PROMPT: Copy out each line of the listing below in which the string "прогрессивный" occurs.

□ □ □ □ □ □ □

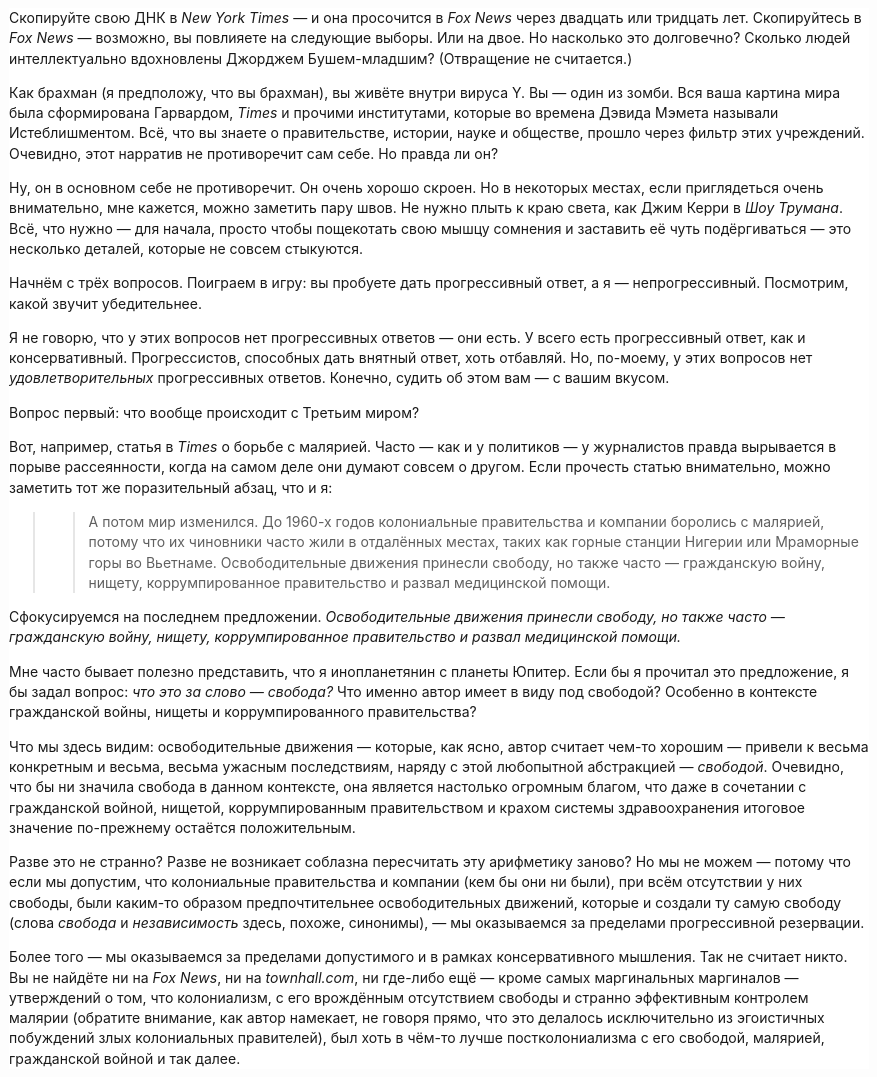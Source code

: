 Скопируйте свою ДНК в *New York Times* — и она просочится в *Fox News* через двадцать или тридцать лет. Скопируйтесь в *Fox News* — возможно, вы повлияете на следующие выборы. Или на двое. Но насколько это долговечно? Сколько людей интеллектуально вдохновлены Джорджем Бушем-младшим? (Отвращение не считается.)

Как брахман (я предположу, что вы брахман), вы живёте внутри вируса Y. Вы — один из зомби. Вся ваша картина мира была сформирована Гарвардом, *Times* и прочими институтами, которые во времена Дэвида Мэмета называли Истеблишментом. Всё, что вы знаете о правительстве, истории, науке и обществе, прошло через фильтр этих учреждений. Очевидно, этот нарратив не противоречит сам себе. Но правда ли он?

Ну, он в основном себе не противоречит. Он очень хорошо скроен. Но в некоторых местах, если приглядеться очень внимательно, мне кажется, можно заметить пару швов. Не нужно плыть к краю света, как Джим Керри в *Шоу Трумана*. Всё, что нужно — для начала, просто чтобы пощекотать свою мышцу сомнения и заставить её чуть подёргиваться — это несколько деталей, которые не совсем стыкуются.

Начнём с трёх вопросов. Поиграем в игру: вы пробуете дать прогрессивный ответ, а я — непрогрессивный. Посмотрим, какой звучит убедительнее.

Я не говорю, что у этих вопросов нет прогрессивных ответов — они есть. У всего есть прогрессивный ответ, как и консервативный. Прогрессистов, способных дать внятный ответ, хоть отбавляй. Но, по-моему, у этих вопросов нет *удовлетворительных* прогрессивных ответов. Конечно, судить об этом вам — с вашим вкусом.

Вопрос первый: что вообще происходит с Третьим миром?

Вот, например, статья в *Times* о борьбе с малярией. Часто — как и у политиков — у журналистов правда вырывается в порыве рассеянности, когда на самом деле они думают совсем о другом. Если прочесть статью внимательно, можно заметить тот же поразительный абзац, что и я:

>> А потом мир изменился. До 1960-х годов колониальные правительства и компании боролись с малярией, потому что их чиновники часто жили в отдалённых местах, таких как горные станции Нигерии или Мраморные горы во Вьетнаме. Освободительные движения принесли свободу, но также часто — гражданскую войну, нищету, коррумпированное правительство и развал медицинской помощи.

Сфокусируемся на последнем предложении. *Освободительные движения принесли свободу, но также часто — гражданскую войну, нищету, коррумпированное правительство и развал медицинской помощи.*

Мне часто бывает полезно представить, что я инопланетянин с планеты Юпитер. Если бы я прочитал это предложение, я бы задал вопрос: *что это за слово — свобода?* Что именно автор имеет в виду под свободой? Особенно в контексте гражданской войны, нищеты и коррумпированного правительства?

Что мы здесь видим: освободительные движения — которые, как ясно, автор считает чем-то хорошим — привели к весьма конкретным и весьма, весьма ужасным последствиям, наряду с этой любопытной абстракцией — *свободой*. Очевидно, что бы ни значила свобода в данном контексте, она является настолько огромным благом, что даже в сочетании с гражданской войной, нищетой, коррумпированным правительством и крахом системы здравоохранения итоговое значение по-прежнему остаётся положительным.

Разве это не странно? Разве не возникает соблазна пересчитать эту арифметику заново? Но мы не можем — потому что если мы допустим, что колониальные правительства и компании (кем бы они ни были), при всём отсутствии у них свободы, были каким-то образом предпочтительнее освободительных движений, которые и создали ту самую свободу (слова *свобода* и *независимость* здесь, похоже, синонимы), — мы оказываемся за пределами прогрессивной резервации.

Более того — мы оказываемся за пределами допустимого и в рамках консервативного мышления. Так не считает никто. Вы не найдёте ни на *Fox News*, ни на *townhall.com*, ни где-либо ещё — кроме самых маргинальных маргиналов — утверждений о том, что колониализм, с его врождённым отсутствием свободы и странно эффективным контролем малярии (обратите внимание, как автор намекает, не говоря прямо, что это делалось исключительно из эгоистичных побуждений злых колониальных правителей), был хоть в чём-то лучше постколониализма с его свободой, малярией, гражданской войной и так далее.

□ □ □ □ □ □ □

THE ANSWER:
Начнём с трёх вопросов. Поиграем в игру: вы пробуете дать прогрессивный ответ, а я — непрогрессивный. Посмотрим, какой звучит убедительнее.
Я не говорю, что у этих вопросов нет прогрессивных ответов — они есть. У всего есть прогрессивный ответ, как и консервативный. Прогрессистов, способных дать внятный ответ, хоть отбавляй. Но, по-моему, у этих вопросов нет *удовлетворительных* прогрессивных ответов. Конечно, судить об этом вам — с вашим вкусом.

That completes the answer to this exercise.